WITH VIDEO: Not uplifting, but story of Chinese mass exodus from the cities is an honest one
'Last Train Home'
Every spring in China, millions of migrant workers take part in a mass exodus from the cities, as they head to the country to spend New Year with their families.
Director Lixin Fan's film opens with a scene showing the huge strain this places on China's rail infrastructure as a heaving swell of exhausted travellers battle to get the last seats on the trains heading home.
It looks incredibly stressful but then these passengers are used to stress. Working in urban factories, they spend their lives doing harsh jobs, usually separated from their families by thousands of miles.
This documentary focuses on one couple caught up in the struggle Zhang Changhua and wife Chen Suqin. They left their infant son and daughter behind in Sichuan province to go to work in the city and have been making the annual trek home to see them for 17 years.
Though they moved to Guangzhou to better provide for their family, the separation has inevitably caused problems.
Their teenage daughter Zhang Qin is resentful that she only sees them once a year and the New Year's holiday is anything but restful as she rebels against her parents.
What is great about Fan's film is the amount of access the family give him over a period of several years and the intimate footage this yields.
At times such as when Changhua and his daughter clash badly in front of other relatives it's almost easy to forget that this is real life and not some gritty, kitchen sink drama.
Certainly, it appears that the father has forgotten the cameras are rolling as he loses his temper and disciplines his daughter. It's an uncomfortable scene to watch and is made all the more depressing by the fact that we have seen how desperate the parents were to get home to their kids.
They have paid well over the odds for their train tickets and so want this to be a happy family reunion but, of course, it is not as simple as that.
The Zhangs' story, the film implies, is not atypical. The anxious migrant workers we see struggling on the railway platform are all dealing with the grim realities of modern-day China.
They can choose to stay in the country with their families and live hand-to-mouth on subsistence farming.
Or they can move to the city to accept low wages, poor living conditions and the "registration system" rules which prevent them from taking their children to live with them.

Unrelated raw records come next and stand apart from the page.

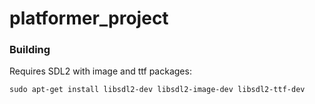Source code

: # platformer_project

### Building
Requires SDL2 with image and ttf packages:

`sudo apt-get install libsdl2-dev libsdl2-image-dev libsdl2-ttf-dev`
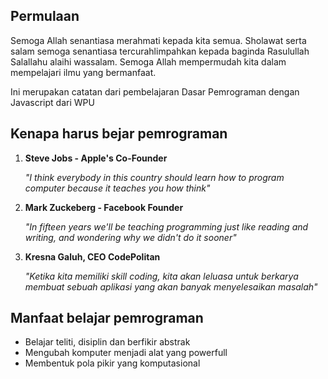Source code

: ## Permulaan

Semoga Allah senantiasa merahmati kepada kita semua.
Sholawat serta salam semoga senantiasa tercurahlimpahkan kepada baginda Rasulullah Salallahu alaihi wassalam.
Semoga Allah mempermudah kita dalam mempelajari ilmu yang bermanfaat.

Ini merupakan catatan dari pembelajaran Dasar Pemrograman dengan Javascript dari WPU

## Kenapa harus bejar pemrograman

1.  **Steve Jobs - Apple's Co-Founder**

    _"I think everybody in this country should learn how to program computer because it teaches you how think"_
    
2. **Mark Zuckeberg - Facebook Founder**

    _"In fifteen years we'll be teaching programming just like reading and writing, and wondering why we didn't do it sooner"_

3. **Kresna Galuh, CEO CodePolitan**

   _"Ketika kita memiliki skill coding, kita akan leluasa untuk berkarya membuat sebuah aplikasi yang akan banyak menyelesaikan masalah"_
   
 ## Manfaat belajar pemrograman 
 
* Belajar teliti, disiplin dan berfikir abstrak
* Mengubah komputer menjadi alat yang powerfull
* Membentuk pola pikir yang komputasional


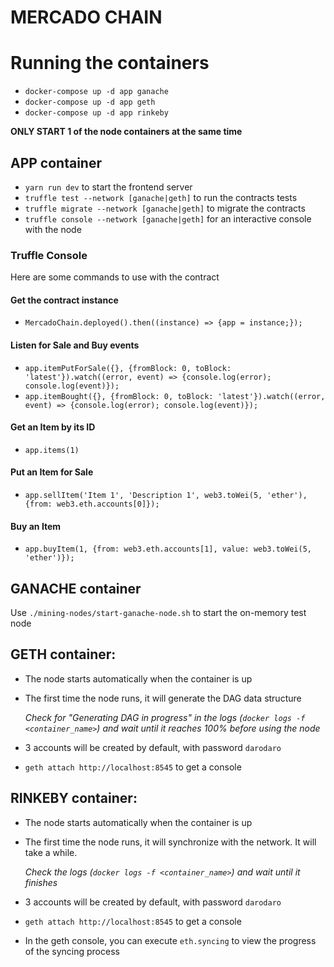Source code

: # MERCADO CHAIN

# Running the containers
- `docker-compose up -d app ganache`
- `docker-compose up -d app geth`
- `docker-compose up -d app rinkeby`

**ONLY START 1 of the node containers at the same time**

## APP container
- `yarn run dev` to start the frontend server
- `truffle test --network [ganache|geth]` to run the contracts tests
- `truffle migrate --network [ganache|geth]` to migrate the contracts
- `truffle console --network [ganache|geth]` for an interactive console with the node

### Truffle Console
Here are some commands to use with the contract

#### Get the contract instance
- `MercadoChain.deployed().then((instance) => {app = instance;});`

#### Listen for Sale and Buy events
- `app.itemPutForSale({}, {fromBlock: 0, toBlock: 'latest'}).watch((error, event) => {console.log(error); console.log(event)});`
- `app.itemBought({}, {fromBlock: 0, toBlock: 'latest'}).watch((error, event) => {console.log(error); console.log(event)});`

#### Get an Item by its ID
- `app.items(1)`

#### Put an Item for Sale
- `app.sellItem('Item 1', 'Description 1', web3.toWei(5, 'ether'), {from: web3.eth.accounts[0]});`

#### Buy an Item
- `app.buyItem(1, {from: web3.eth.accounts[1], value: web3.toWei(5, 'ether')});`

## GANACHE container 
Use `./mining-nodes/start-ganache-node.sh` to start the on-memory test node 

## GETH container:
- The node starts automatically when the container is up
- The first time the node runs, it will generate the DAG data structure
  
  *Check for "Generating DAG in progress" in the logs (`docker logs -f <container_name>`) and wait until it reaches 100% before using the node*

- 3 accounts will be created by default, with password `darodaro`
- `geth attach http://localhost:8545` to get a console

## RINKEBY container:
- The node starts automatically when the container is up
- The first time the node runs, it will synchronize with the network. It will take a while.
  
  *Check the logs (`docker logs -f <container_name>`) and wait until it finishes*

- 3 accounts will be created by default, with password `darodaro`
- `geth attach http://localhost:8545` to get a console
- In the geth console, you can execute `eth.syncing` to view the progress of the syncing process
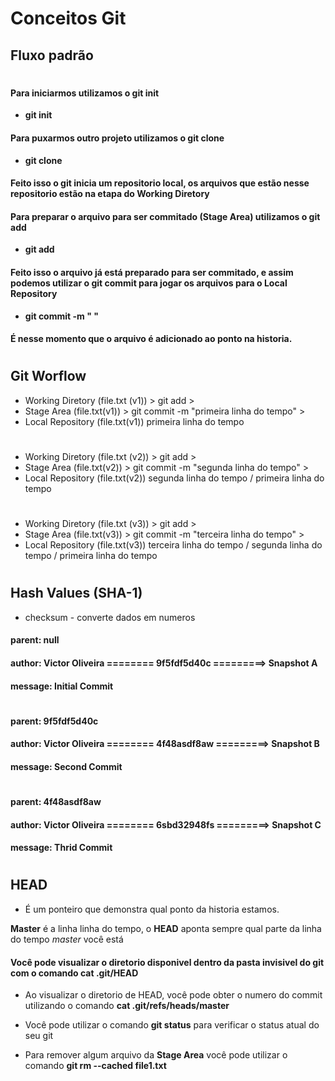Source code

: # Conceitos Git

## Fluxo padrão

#

#### Para iniciarmos utilizamos o git init

* **git init**

#### Para puxarmos outro projeto utilizamos o git clone

* **git clone**

#### Feito isso o git inicia um repositorio local, os arquivos que estão nesse repositorio estão na etapa do Working Diretory

#### Para preparar o arquivo para ser commitado (Stage Area) utilizamos o git add

* **git add**

#### Feito isso o arquivo já está preparado para ser commitado, e assim podemos utilizar o git commit para jogar os arquivos para o Local Repository

* **git commit -m " "**

#### É nesse momento que o arquivo é adicionado ao ponto na historia.

#

## Git Worflow

* Working Diretory (file.txt (v1)) > git add > 
* Stage Area (file.txt(v1)) > git commit -m "primeira linha do tempo" >
* Local Repository (file.txt(v1)) primeira linha do tempo
#
* Working Diretory (file.txt (v2)) > git add > 
* Stage Area (file.txt(v2)) > git commit -m "segunda linha do tempo" >
* Local Repository (file.txt(v2)) segunda linha do tempo / primeira linha do tempo
#
* Working Diretory (file.txt (v3)) > git add > 
* Stage Area (file.txt(v3)) > git commit -m "terceira linha do tempo" >
* Local Repository (file.txt(v3)) terceira linha do tempo / segunda linha do tempo / primeira linha do tempo

#
## Hash Values (SHA-1)

* checksum - converte dados em numeros


#### parent: null
#### author: Victor Oliveira        ======== 9f5fdf5d40c =========> Snapshot A
#### message: Initial Commit
#
#### parent: 9f5fdf5d40c
#### author: Victor Oliveira        ======== 4f48asdf8aw =========> Snapshot B
#### message: Second Commit
#
#### parent: 4f48asdf8aw
#### author: Victor Oliveira        ======== 6sbd32948fs =========> Snapshot C
#### message: Thrid Commit

#
## HEAD

* É um ponteiro que demonstra qual ponto da historia estamos.

**Master** é a linha linha do tempo, o **HEAD** aponta sempre qual parte da linha do tempo *master* você está

#### Você pode visualizar o diretorio disponivel dentro da pasta invisivel do git com o comando **cat .git/HEAD**

* Ao visualizar o diretorio de HEAD, você pode obter o numero do commit utilizando o comando **cat .git/refs/heads/master**

* Você pode utilizar o comando **git status** para verificar o status atual do seu git

* Para remover algum arquivo da **Stage Area** você pode utilizar o comando **git rm --cached file1.txt** 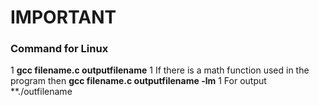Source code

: 
# IMPORTANT
### Command for Linux
  1 **gcc filename.c outputfilename**
  1 If there is a math function used in the program then
    **gcc filename.c outputfilename -lm**
  1 For output 
    **./outfilename
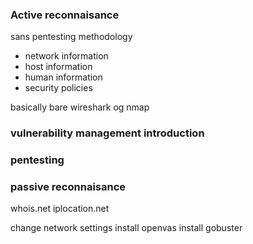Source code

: ### Active reconnaisance
sans pentesting methodology

- network information
- host information
- human information
- security policies

basically bare wireshark og nmap

### vulnerability management introduction


### pentesting





### passive reconnaisance
whois.net
iplocation.net


change network settings
install openvas
install gobuster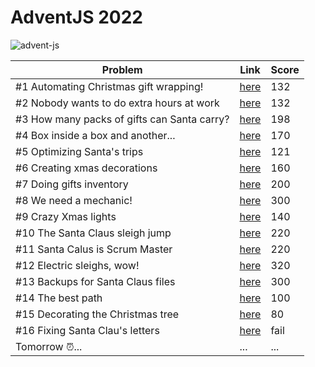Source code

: # AdventJS 2022

![advent-js](https://user-images.githubusercontent.com/94259578/205131298-f8a55888-6bd6-4445-af8d-4dbb7af3236b.png)

| Problem                                     | Link                                                                               | Score |
| ------------------------------------------- | ---------------------------------------------------------------------------------- | ----- |
| #1 Automating Christmas gift wrapping!      | [here](https://github.com/PChaparro/adventjs-2022/blob/main/challenge-01/index.js) | 132   |
| #2 Nobody wants to do extra hours at work   | [here](https://github.com/PChaparro/adventjs-2022/blob/main/challenge-02/index.js) | 132   |
| #3 How many packs of gifts can Santa carry? | [here](https://github.com/PChaparro/adventjs-2022/blob/main/challenge-03/index.js) | 198   |
| #4 Box inside a box and another...          | [here](https://github.com/PChaparro/adventjs-2022/blob/main/challenge-04/index.js) | 170   |
| #5 Optimizing Santa's trips                 | [here](https://github.com/PChaparro/adventjs-2022/blob/main/challenge-05/index.js) | 121   |
| #6 Creating xmas decorations                | [here](https://github.com/PChaparro/adventjs-2022/blob/main/challenge-06/index.js) | 160   |
| #7 Doing gifts inventory                    | [here](https://github.com/PChaparro/adventjs-2022/blob/main/challenge-07/index.js) | 200   |
| #8 We need a mechanic!                      | [here](https://github.com/PChaparro/adventjs-2022/blob/main/challenge-08/index.js) | 300   |
| #9 Crazy Xmas lights                        | [here](https://github.com/PChaparro/adventjs-2022/blob/main/challenge-09/index.js) | 140   |
| #10 The Santa Claus sleigh jump             | [here](https://github.com/PChaparro/adventjs-2022/blob/main/challenge-10/index.js) | 220   |
| #11 Santa Calus is Scrum Master             | [here](https://github.com/PChaparro/adventjs-2022/blob/main/challenge-11/index.js) | 220   |
| #12 Electric sleighs, wow!                  | [here](https://github.com/PChaparro/adventjs-2022/blob/main/challenge-12/index.js) | 320   |
| #13 Backups for Santa Claus files           | [here](https://github.com/PChaparro/adventjs-2022/blob/main/challenge-13/index.js) | 300   |
| #14 The best path                           | [here](https://github.com/PChaparro/adventjs-2022/blob/main/challenge-14/index.js) | 100   |
| #15 Decorating the Christmas tree           | [here](https://github.com/PChaparro/adventjs-2022/blob/main/challenge-15/index.js) | 80    |
| #16 Fixing Santa Clau's letters             | [here](https://github.com/PChaparro/adventjs-2022/blob/main/challenge-16/index.js) | fail  |
| Tomorrow ⏰...                              | ...                                                                                | ...   |
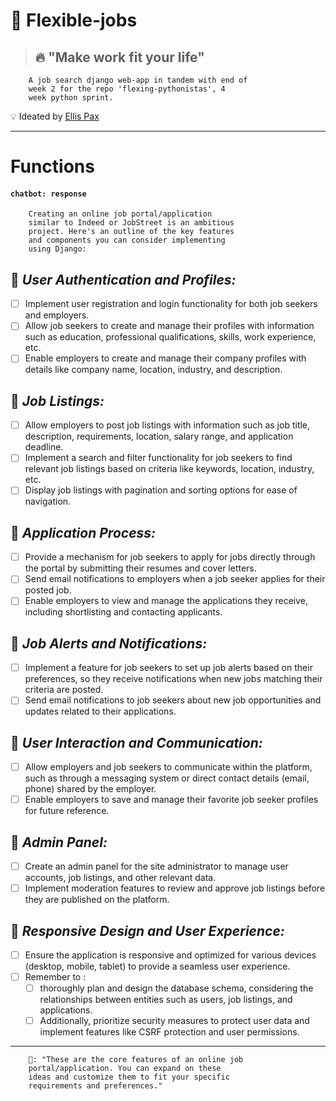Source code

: # 👜 Flexible-jobs

> ## 🔥 **"Make work fit your life"**
        A job search django web-app in tandem with end of 
        week 2 for the repo 'flexing-pythonistas', 4 
        week python sprint.

💡 Ideated by [Ellis Pax](https://github.com/ellispax)

---

# Functions

#### `chatbot: response`

        Creating an online job portal/application 
        similar to Indeed or JobStreet is an ambitious 
        project. Here's an outline of the key features 
        and components you can consider implementing 
        using Django:

## 📌 *User Authentication and Profiles:*

- [ ] Implement user registration and login functionality for both job seekers and employers.
- [ ] Allow job seekers to create and manage their profiles with information such as education, professional qualifications, skills, work experience, etc.
- [ ] Enable employers to create and manage their company profiles with details like company name, location, industry, and description.

## 📌 *Job Listings:*

- [ ] Allow employers to post job listings with information such as job title, description, requirements, location, salary range, and application deadline.
- [ ] Implement a search and filter functionality for job seekers to find relevant job listings based on criteria like keywords, location, industry, etc.
- [ ] Display job listings with pagination and sorting options for ease of navigation.

## 📌 *Application Process:*

- [ ] Provide a mechanism for job seekers to apply for jobs directly through the portal by submitting their resumes and cover letters.
- [ ] Send email notifications to employers when a job seeker applies for their posted job.
- [ ] Enable employers to view and manage the applications they receive, including shortlisting and contacting applicants.

## 📌 *Job Alerts and Notifications:*

- [ ] Implement a feature for job seekers to set up job alerts based on their preferences, so they receive notifications when new jobs matching their criteria are posted.
- [ ] Send email notifications to job seekers about new job opportunities and updates related to their applications.

## 📌 *User Interaction and Communication:*

- [ ] Allow employers and job seekers to communicate within the platform, such as through a messaging system or direct contact details (email, phone) shared by the employer.
- [ ] Enable employers to save and manage their favorite job seeker profiles for future reference.

## 📌 *Admin Panel:*

- [ ] Create an admin panel for the site administrator to manage user accounts, job listings, and other relevant data.
- [ ] Implement moderation features to review and approve job listings before they are published on the platform.

## 📌 *Responsive Design and User Experience:*

- [ ] Ensure the application is responsive and optimized for various devices (desktop, mobile, tablet) to provide a seamless user experience.
- [ ] Remember to : 
  - [ ] thoroughly plan and design the database schema, considering the relationships between entities such as users, job listings, and applications. 
  - [ ] Additionally, prioritize security measures to protect user data and implement features like CSRF protection and user permissions.

---

        🤖: "These are the core features of an online job 
        portal/application. You can expand on these 
        ideas and customize them to fit your specific 
        requirements and preferences."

Qin, aged 17, has seen how her parents' choice has affected the family. But she opts to do the same thing, leaving school to work for a pittance and live in a shared dormitory in the city.
As her parents are shown soldiering on in the fabric factory where they work, the implication is clear – they are contributing to China's ever-growing economy but at what cost to themselves?
Fan's film offers no answers and is certainly not an uplifting documentary. But it is an honest one and essential viewing for anyone interested in seeing how a great many people in the world are forced to live.
'Last Train Home' screens tomorrow at 7 p.m. at the Bermuda Underwater Exploration Institute.